[RECORDS FOR PROCESSING Boundary: Start]

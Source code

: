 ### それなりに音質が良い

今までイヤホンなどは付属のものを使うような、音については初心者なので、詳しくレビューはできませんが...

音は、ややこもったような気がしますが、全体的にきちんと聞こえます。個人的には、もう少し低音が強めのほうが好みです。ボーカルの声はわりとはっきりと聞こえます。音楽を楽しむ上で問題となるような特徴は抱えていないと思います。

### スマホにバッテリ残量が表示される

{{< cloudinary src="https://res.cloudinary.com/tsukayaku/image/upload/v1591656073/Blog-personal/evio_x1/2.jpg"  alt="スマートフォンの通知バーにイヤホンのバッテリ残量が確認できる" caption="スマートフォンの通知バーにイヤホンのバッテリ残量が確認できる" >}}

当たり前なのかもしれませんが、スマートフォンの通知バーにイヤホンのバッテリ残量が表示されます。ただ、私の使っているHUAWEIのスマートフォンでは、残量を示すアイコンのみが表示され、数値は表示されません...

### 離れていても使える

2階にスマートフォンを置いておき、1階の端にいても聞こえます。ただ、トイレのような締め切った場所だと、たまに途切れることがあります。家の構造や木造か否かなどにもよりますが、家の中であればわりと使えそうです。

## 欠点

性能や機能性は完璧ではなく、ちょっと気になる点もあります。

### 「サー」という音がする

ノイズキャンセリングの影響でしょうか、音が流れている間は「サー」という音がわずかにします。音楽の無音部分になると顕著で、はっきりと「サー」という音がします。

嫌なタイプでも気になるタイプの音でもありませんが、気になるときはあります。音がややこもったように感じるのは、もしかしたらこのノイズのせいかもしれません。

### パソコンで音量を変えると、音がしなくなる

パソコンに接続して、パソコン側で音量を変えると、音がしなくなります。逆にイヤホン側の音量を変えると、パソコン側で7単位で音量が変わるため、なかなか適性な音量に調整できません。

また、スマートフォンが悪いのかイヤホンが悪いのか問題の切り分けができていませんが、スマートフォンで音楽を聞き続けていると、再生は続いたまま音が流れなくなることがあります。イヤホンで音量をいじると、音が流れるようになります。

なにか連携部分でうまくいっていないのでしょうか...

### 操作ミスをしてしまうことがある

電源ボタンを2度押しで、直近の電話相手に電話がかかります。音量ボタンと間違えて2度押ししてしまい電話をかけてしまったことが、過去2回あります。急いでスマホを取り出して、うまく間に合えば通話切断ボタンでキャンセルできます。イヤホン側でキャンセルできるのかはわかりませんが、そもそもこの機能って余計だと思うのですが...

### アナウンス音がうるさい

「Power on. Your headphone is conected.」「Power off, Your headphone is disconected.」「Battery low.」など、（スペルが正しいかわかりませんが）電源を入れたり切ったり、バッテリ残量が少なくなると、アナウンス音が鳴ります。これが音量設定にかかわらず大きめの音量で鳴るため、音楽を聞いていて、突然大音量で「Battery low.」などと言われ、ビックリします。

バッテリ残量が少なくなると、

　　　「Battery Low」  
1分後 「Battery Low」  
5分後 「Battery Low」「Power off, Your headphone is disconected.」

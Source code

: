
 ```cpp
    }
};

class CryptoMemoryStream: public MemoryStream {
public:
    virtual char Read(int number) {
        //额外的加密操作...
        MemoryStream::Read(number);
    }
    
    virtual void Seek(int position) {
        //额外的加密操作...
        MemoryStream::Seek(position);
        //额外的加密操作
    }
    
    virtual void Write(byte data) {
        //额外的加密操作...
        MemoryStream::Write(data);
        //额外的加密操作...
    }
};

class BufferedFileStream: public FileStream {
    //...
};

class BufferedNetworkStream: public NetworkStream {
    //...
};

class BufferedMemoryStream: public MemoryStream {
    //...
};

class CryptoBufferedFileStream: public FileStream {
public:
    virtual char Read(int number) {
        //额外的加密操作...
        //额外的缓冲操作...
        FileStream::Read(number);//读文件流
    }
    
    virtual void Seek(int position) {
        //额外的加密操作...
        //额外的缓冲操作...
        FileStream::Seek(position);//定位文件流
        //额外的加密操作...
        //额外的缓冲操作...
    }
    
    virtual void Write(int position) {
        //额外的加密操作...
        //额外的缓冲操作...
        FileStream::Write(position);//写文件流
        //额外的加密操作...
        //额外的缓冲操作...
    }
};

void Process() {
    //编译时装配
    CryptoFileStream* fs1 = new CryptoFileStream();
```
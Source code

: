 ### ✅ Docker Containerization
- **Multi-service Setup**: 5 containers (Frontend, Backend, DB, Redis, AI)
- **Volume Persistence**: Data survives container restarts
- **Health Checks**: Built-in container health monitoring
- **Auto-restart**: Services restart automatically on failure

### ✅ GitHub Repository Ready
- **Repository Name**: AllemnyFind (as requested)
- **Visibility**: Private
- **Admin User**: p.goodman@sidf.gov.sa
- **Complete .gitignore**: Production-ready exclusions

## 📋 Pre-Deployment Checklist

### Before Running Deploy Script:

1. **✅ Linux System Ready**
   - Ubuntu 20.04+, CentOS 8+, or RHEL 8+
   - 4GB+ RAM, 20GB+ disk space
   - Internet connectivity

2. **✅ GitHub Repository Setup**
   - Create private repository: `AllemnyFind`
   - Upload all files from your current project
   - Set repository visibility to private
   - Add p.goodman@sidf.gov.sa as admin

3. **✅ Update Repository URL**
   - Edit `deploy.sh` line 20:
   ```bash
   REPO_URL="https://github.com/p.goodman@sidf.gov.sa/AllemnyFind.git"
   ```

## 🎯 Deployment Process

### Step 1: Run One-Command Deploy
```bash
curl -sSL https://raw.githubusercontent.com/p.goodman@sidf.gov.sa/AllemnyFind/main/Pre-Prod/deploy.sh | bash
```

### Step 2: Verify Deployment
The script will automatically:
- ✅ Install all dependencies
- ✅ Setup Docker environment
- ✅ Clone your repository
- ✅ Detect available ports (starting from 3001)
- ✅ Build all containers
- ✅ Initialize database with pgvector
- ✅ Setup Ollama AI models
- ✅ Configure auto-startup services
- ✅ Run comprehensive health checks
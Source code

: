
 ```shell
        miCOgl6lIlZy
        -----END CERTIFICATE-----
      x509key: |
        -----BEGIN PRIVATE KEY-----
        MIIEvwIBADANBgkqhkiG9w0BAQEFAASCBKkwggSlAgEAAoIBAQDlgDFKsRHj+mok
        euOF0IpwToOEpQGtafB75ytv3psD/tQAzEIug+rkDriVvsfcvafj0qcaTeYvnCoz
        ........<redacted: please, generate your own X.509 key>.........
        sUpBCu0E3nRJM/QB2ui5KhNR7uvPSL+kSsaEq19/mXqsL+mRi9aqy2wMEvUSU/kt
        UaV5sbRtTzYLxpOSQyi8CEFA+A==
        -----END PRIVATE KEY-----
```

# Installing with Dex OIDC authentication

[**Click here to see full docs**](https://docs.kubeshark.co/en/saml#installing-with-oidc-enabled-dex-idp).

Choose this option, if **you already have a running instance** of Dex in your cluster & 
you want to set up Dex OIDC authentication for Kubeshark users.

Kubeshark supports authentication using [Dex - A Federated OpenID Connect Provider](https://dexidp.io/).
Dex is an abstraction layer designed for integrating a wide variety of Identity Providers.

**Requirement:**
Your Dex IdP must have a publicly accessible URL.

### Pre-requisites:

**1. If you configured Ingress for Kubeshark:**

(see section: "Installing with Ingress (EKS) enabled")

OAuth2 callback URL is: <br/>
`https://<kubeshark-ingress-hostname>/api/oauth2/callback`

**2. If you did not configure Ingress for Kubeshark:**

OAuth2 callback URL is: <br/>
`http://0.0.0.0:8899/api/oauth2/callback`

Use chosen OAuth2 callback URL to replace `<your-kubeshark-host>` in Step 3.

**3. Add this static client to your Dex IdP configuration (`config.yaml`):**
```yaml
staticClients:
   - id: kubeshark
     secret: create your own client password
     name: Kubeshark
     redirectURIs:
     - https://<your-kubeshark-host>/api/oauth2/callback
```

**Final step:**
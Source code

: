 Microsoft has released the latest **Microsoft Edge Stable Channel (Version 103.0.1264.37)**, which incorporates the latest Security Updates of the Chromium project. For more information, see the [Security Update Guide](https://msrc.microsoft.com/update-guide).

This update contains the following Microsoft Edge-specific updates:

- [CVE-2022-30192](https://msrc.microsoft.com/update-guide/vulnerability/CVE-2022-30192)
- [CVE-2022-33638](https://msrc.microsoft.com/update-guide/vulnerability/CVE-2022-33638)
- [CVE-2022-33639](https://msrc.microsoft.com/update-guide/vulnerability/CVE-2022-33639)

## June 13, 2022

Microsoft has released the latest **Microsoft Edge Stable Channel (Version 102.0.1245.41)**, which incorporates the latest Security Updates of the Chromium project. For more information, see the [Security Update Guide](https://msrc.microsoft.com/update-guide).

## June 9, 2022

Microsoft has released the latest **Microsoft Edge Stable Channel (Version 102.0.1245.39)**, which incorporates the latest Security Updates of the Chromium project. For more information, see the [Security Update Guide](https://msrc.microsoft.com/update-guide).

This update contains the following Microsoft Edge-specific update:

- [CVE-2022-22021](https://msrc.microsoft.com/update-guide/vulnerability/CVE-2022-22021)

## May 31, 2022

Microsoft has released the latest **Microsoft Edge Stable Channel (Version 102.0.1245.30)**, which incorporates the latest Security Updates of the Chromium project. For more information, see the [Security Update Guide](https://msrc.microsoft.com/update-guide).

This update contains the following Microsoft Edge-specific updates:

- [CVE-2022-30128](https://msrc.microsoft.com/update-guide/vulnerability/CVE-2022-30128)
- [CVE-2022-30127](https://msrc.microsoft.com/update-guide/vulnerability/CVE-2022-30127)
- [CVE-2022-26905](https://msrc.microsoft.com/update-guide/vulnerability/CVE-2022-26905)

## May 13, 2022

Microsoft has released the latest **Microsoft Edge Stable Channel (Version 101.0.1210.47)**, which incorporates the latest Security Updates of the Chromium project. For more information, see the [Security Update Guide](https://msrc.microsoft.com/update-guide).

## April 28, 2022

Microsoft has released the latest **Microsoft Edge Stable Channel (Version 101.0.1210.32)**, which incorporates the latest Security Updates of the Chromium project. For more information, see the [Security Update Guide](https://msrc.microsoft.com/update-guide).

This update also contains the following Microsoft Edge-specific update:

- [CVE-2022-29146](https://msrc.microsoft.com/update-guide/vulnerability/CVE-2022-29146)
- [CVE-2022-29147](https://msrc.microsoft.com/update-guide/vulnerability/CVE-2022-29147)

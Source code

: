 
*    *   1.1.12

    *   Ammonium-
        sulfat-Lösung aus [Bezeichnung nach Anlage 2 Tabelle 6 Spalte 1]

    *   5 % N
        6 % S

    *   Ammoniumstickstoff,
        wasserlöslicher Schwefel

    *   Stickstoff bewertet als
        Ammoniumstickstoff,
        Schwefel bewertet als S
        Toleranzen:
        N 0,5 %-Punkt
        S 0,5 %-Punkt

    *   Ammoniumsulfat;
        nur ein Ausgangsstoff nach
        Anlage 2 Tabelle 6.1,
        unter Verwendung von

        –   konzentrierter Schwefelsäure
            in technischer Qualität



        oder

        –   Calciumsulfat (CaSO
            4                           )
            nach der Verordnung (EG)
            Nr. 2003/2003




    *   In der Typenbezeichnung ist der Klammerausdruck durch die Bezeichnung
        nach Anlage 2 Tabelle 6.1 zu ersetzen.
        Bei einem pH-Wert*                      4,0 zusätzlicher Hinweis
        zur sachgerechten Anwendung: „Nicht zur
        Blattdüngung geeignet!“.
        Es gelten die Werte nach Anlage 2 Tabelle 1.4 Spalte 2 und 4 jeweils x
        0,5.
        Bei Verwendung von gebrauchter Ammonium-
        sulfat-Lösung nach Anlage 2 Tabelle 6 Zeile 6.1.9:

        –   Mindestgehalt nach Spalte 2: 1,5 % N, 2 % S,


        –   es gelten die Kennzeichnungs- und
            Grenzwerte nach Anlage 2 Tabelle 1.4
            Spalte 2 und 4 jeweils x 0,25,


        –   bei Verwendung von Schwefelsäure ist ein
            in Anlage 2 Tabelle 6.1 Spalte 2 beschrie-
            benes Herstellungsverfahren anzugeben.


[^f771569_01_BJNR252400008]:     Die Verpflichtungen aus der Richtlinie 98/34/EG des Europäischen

[RECORDS FOR PROCESSING Boundary: End]

EXERCISE OBJECTIVE - Please print the lines from the start of the records up to and including the line with "嫌なタイプでも気になるタイプ", copying each one exactly and leaving out the rest.

EXPECTED OUTPUT -
Source code

: ### それなりに音質が良い

今までイヤホンなどは付属のものを使うような、音については初心者なので、詳しくレビューはできませんが...

音は、ややこもったような気がしますが、全体的にきちんと聞こえます。個人的には、もう少し低音が強めのほうが好みです。ボーカルの声はわりとはっきりと聞こえます。音楽を楽しむ上で問題となるような特徴は抱えていないと思います。

### スマホにバッテリ残量が表示される

{{< cloudinary src="https://res.cloudinary.com/tsukayaku/image/upload/v1591656073/Blog-personal/evio_x1/2.jpg"  alt="スマートフォンの通知バーにイヤホンのバッテリ残量が確認できる" caption="スマートフォンの通知バーにイヤホンのバッテリ残量が確認できる" >}}

当たり前なのかもしれませんが、スマートフォンの通知バーにイヤホンのバッテリ残量が表示されます。ただ、私の使っているHUAWEIのスマートフォンでは、残量を示すアイコンのみが表示され、数値は表示されません...

### 離れていても使える

2階にスマートフォンを置いておき、1階の端にいても聞こえます。ただ、トイレのような締め切った場所だと、たまに途切れることがあります。家の構造や木造か否かなどにもよりますが、家の中であればわりと使えそうです。

## 欠点

性能や機能性は完璧ではなく、ちょっと気になる点もあります。

### 「サー」という音がする

ノイズキャンセリングの影響でしょうか、音が流れている間は「サー」という音がわずかにします。音楽の無音部分になると顕著で、はっきりと「サー」という音がします。

嫌なタイプでも気になるタイプの音でもありませんが、気になるときはあります。音がややこもったように感じるのは、もしかしたらこのノイズのせいかもしれません。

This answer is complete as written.